It comes after 73 people living at the site tested positive for Covid-19. Herefordshire Council has said it is arranging food and essential supplies for residents on the site - who reside in mobile homes based on the farm during the harvesting season - while they self-isolate.
Katie Spence, from Public Health England Midlands, said that to support the workforce the company had put a range of infection control measures in place.
"Despite these measures, a small number of workers became symptomatic earlier this week and they and a few close contacts among the workforce were tested initially and found to be positive," she said in a statement.
"In line with NHS guidance, affected individuals were asked to self-isolate for seven days, with their households and close contacts asked to isolate for 14 days.
"As we have seen a global trend of large food producers being subject to outbreaks, as a precautionary measure, the decision was made to test the entire workforce.
"The initial batch of results showed a significant percentage of positive cases, despite these individuals being asymptomatic.
"We are still awaiting a few final results, but currently we have 73 positive cases of Covid-19 among the workforce."
Lebanon: Record number of new Covid-19 infections reported
Meanwhile in Lebanon, officials have reported more than 100 new cases in the last day - the highest daily increase yet.
Most of theses cases have been detected among the workers of a large cleaning company, according to Lebanon's health minister. Close to 75 per cent were symptom free.
"To reassure people, the source is known," health minister Hamad Hassan told broadcaster LBC. He added that 800 workers from the company in question would be tested, along with 1,000 from two other firms that they work closely with.
"The number will remain high this week," he said.
Lebanon has recorded more than 2,000 infections and 36 deaths from coronavirus since February.
But the country has also been hit by its worst economic crisis in modern history, as the Lebanese pound has lost over 80 per cent of its value since October, when nationwide anti-corruption protests began to rock the country.
Accelerated by the pandemic, unemployment is soaring, the value of wages are plummeting and prices continue to skyrocket. Lebanon is also host to around 1.5m refugees – the most per capita in the world.
Abbie Cheeseman has more on the crisis in this dispatch from Beirut.
No new deaths in Wales
There are no new deaths of people who tested positive for Covid-19 in Wales, while the number of new infections has risen by 16.
This means there have now been 1,541 fatalities and 15,962 cases since the pandemic began in the country, according to Public Health Wales said.
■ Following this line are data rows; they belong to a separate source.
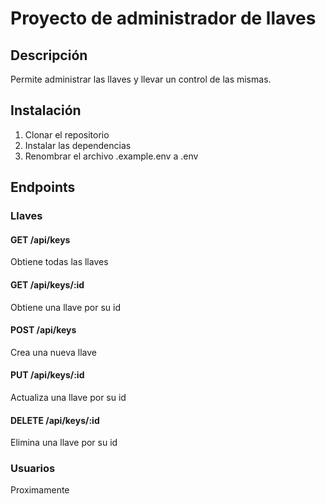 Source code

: # Proyecto de administrador de llaves

## Descripción
Permite administrar las llaves y llevar un control de las mismas.

## Instalación
1. Clonar el repositorio
2. Instalar las dependencias
3. Renombrar el archivo .example.env a .env


## Endpoints

### Llaves
#### GET /api/keys
Obtiene todas las llaves

#### GET /api/keys/:id
Obtiene una llave por su id

#### POST /api/keys
Crea una nueva llave

#### PUT /api/keys/:id
Actualiza una llave por su id

#### DELETE /api/keys/:id
Elimina una llave por su id

### Usuarios
Proximamente
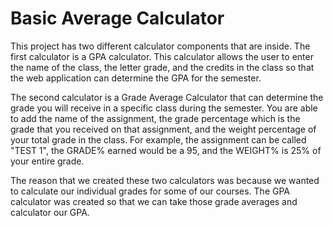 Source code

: # Basic Average Calculator

This project has two different calculator components that are inside. The first calculator is a GPA 
calculator. This calculator allows the user to enter the name of the class, the letter grade, and 
the credits in the class so that the web application can determine the GPA for the semester.

The second calculator is a Grade Average Calculator that can determine the grade you will receive
in a specific class during the semester. You are able to add the name of the assignment, the grade
percentage which is the grade that you received on that assignment, and the weight percentage of your
total grade in the class. For example, the assignment can be called "TEST 1", the GRADE% earned would
be a 95, and the WEIGHT% is 25% of your entire grade.

The reason that we created these two calculators was because we wanted to calculate our individual
grades for some of our courses. The GPA calculator was created so that we can take those grade
averages and calculator our GPA.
Recap: What's been said about mandatory face masks?
Michael Gove said earlier today that face masks should not be made mandatory inside shops in England because "it is always best to trust people's common sense".
But he added that he would encourage people to don a face covering when inside in public, particularly in places with poor ventilation.
"I think that it is basic good manners, courtesy and consideration, to wear a face mask if you are, for example, in a shop," Mr Gove, a Cabinet Minister, told the BBC's Andrew Marr Show this morning.
His comments come amid growing calls for the Government to introduce stricter guidance on face coverings, after Scotland made masks mandatory in shops on Friday. There are now roughly 120 countries across the globe with similar policies.
On Friday, Boris Johnson was pictured wearing a face covering in public for the first time in his Uxbridge constituency. The Prime Minister indicated during an online Q&A that the Government was considering tougher guidance on masks.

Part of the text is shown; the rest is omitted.